▸ **ASSIGNMENT**: Go through the records and filter out every line lacking the word "Remove"; copy the lines that remain.
##### EXERCISE DATA
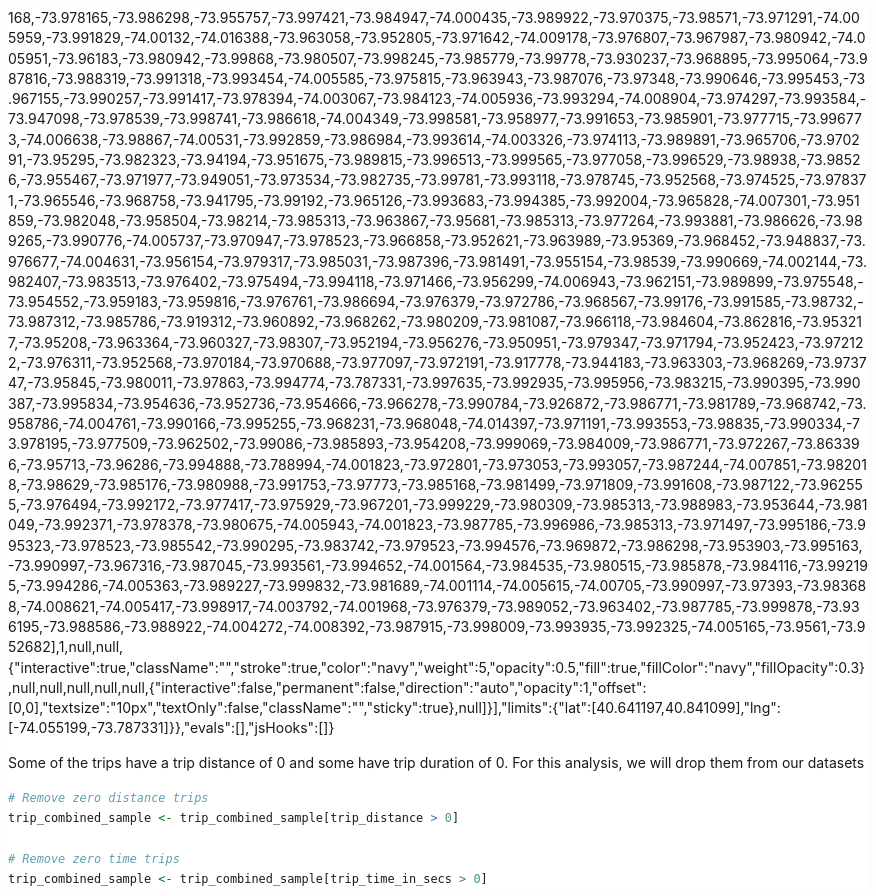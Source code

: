 168,-73.978165,-73.986298,-73.955757,-73.997421,-73.984947,-74.000435,-73.989922,-73.970375,-73.98571,-73.971291,-74.005959,-73.991829,-74.00132,-74.016388,-73.963058,-73.952805,-73.971642,-74.009178,-73.976807,-73.967987,-73.980942,-74.005951,-73.96183,-73.980942,-73.99868,-73.980507,-73.998245,-73.985779,-73.99778,-73.930237,-73.968895,-73.995064,-73.987816,-73.988319,-73.991318,-73.993454,-74.005585,-73.975815,-73.963943,-73.987076,-73.97348,-73.990646,-73.995453,-73.967155,-73.990257,-73.991417,-73.978394,-74.003067,-73.984123,-74.005936,-73.993294,-74.008904,-73.974297,-73.993584,-73.947098,-73.978539,-73.998741,-73.986618,-74.004349,-73.998581,-73.958977,-73.991653,-73.985901,-73.977715,-73.996773,-74.006638,-73.98867,-74.00531,-73.992859,-73.986984,-73.993614,-74.003326,-73.974113,-73.989891,-73.965706,-73.970291,-73.95295,-73.982323,-73.94194,-73.951675,-73.989815,-73.996513,-73.999565,-73.977058,-73.996529,-73.98938,-73.98526,-73.955467,-73.971977,-73.949051,-73.973534,-73.982735,-73.99781,-73.993118,-73.978745,-73.952568,-73.974525,-73.978371,-73.965546,-73.968758,-73.941795,-73.99192,-73.965126,-73.993683,-73.994385,-73.992004,-73.965828,-74.007301,-73.951859,-73.982048,-73.958504,-73.98214,-73.985313,-73.963867,-73.95681,-73.985313,-73.977264,-73.993881,-73.986626,-73.989265,-73.990776,-74.005737,-73.970947,-73.978523,-73.966858,-73.952621,-73.963989,-73.95369,-73.968452,-73.948837,-73.976677,-74.004631,-73.956154,-73.979317,-73.985031,-73.987396,-73.981491,-73.955154,-73.98539,-73.990669,-74.002144,-73.982407,-73.983513,-73.976402,-73.975494,-73.994118,-73.971466,-73.956299,-74.006943,-73.962151,-73.989899,-73.975548,-73.954552,-73.959183,-73.959816,-73.976761,-73.986694,-73.976379,-73.972786,-73.968567,-73.99176,-73.991585,-73.98732,-73.987312,-73.985786,-73.919312,-73.960892,-73.968262,-73.980209,-73.981087,-73.966118,-73.984604,-73.862816,-73.953217,-73.95208,-73.963364,-73.960327,-73.98307,-73.952194,-73.956276,-73.950951,-73.979347,-73.971794,-73.952423,-73.972122,-73.976311,-73.952568,-73.970184,-73.970688,-73.977097,-73.972191,-73.917778,-73.944183,-73.963303,-73.968269,-73.973747,-73.95845,-73.980011,-73.97863,-73.994774,-73.787331,-73.997635,-73.992935,-73.995956,-73.983215,-73.990395,-73.990387,-73.995834,-73.954636,-73.952736,-73.954666,-73.966278,-73.990784,-73.926872,-73.986771,-73.981789,-73.968742,-73.958786,-74.004761,-73.990166,-73.995255,-73.968231,-73.968048,-74.014397,-73.971191,-73.993553,-73.98835,-73.990334,-73.978195,-73.977509,-73.962502,-73.99086,-73.985893,-73.954208,-73.999069,-73.984009,-73.986771,-73.972267,-73.863396,-73.95713,-73.96286,-73.994888,-73.788994,-74.001823,-73.972801,-73.973053,-73.993057,-73.987244,-74.007851,-73.982018,-73.98629,-73.985176,-73.980988,-73.991753,-73.97773,-73.985168,-73.981499,-73.971809,-73.991608,-73.987122,-73.962555,-73.976494,-73.992172,-73.977417,-73.975929,-73.967201,-73.999229,-73.980309,-73.985313,-73.988983,-73.953644,-73.981049,-73.992371,-73.978378,-73.980675,-74.005943,-74.001823,-73.987785,-73.996986,-73.985313,-73.971497,-73.995186,-73.995323,-73.978523,-73.985542,-73.990295,-73.983742,-73.979523,-73.994576,-73.969872,-73.986298,-73.953903,-73.995163,-73.990997,-73.967316,-73.987045,-73.993561,-73.994652,-74.001564,-73.984535,-73.980515,-73.985878,-73.984116,-73.992195,-73.994286,-74.005363,-73.989227,-73.999832,-73.981689,-74.001114,-74.005615,-74.00705,-73.990997,-73.97393,-73.983688,-74.008621,-74.005417,-73.998917,-74.003792,-74.001968,-73.976379,-73.989052,-73.963402,-73.987785,-73.999878,-73.936195,-73.988586,-73.988922,-74.004272,-74.008392,-73.987915,-73.998009,-73.993935,-73.992325,-74.005165,-73.9561,-73.952682],1,null,null,{"interactive":true,"className":"","stroke":true,"color":"navy","weight":5,"opacity":0.5,"fill":true,"fillColor":"navy","fillOpacity":0.3},null,null,null,null,null,{"interactive":false,"permanent":false,"direction":"auto","opacity":1,"offset":[0,0],"textsize":"10px","textOnly":false,"className":"","sticky":true},null]}],"limits":{"lat":[40.641197,40.841099],"lng":[-74.055199,-73.787331]}},"evals":[],"jsHooks":[]}</script>



Some of the trips have a trip distance of 0 and some have trip duration
of 0. For this analysis, we will drop them from our datasets

``` r
# Remove zero distance trips
trip_combined_sample <- trip_combined_sample[trip_distance > 0]

# Remove zero time trips
trip_combined_sample <- trip_combined_sample[trip_time_in_secs > 0]
```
##########
▸ **SOLUTION TO THE PROBLEM**:
# Remove zero distance trips
# Remove zero time trips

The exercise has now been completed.